- [How to complete this task]
Word for word, repeat the lines of the records from the first line up to and including the line that contains "Official Row", passing over any pictures.

########

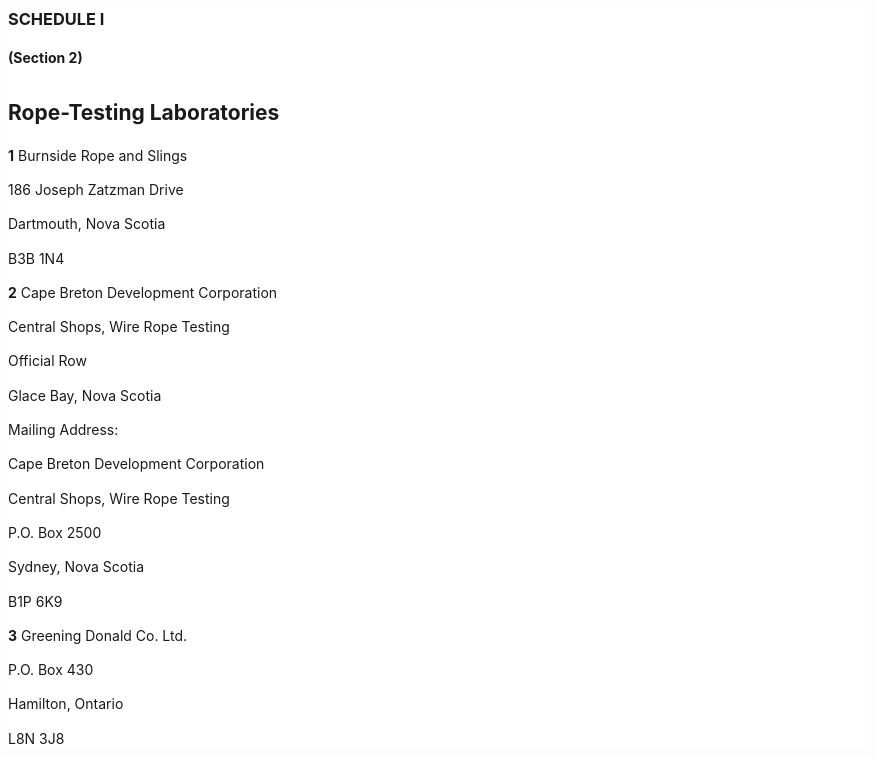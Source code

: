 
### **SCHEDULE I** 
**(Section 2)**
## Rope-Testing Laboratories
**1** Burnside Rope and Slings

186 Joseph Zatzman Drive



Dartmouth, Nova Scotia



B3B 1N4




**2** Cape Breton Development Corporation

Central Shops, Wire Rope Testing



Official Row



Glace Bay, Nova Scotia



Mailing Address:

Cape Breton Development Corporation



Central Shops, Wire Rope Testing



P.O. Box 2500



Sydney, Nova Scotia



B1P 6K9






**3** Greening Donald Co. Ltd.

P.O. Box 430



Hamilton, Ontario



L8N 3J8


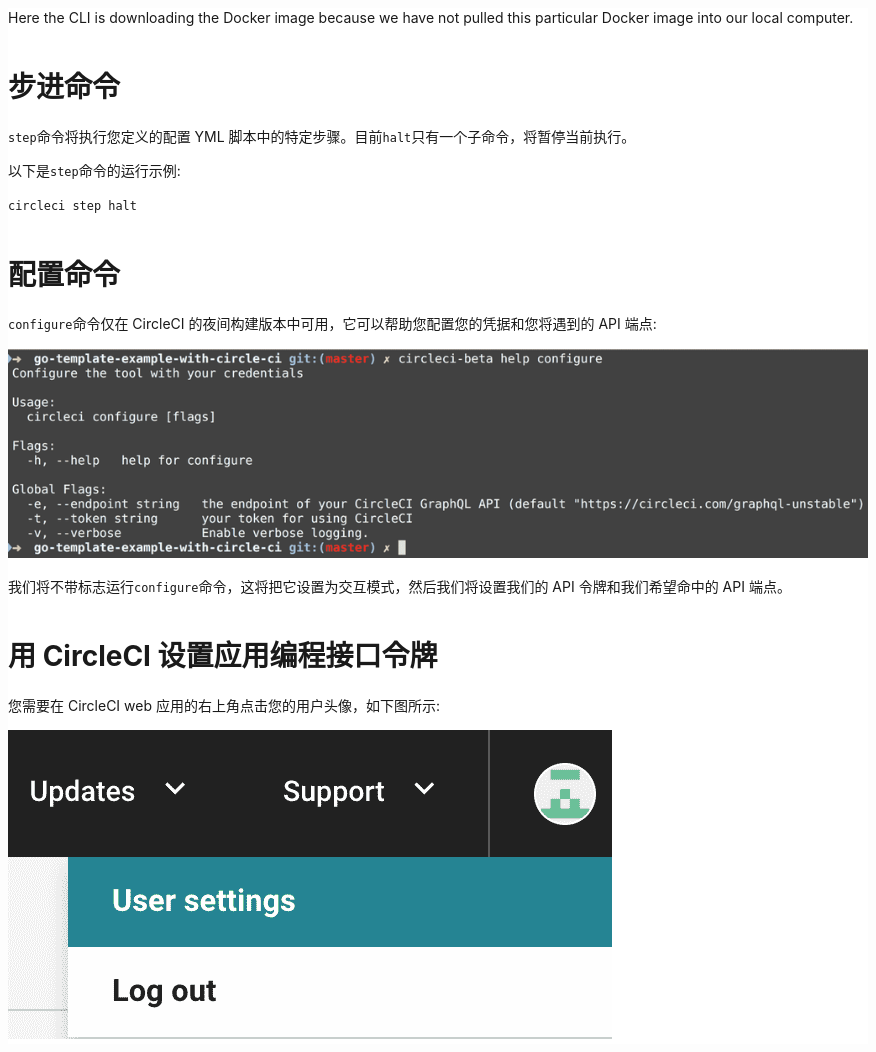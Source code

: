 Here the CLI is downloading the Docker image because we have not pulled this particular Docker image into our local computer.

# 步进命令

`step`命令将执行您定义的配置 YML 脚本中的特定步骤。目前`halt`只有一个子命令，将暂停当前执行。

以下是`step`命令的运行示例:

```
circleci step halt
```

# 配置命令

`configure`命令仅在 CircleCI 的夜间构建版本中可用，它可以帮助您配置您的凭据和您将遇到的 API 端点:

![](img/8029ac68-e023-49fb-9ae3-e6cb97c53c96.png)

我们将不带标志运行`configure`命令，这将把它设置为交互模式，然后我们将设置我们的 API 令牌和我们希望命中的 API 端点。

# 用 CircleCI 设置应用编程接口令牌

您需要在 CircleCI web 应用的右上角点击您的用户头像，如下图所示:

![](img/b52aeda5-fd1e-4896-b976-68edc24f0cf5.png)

########

- [Task solution]
Source code

: 
### **SCHEDULE I** 
**(Section 2)**
## Rope-Testing Laboratories
**1** Burnside Rope and Slings

186 Joseph Zatzman Drive



Dartmouth, Nova Scotia



B3B 1N4




**2** Cape Breton Development Corporation

Central Shops, Wire Rope Testing



Official Row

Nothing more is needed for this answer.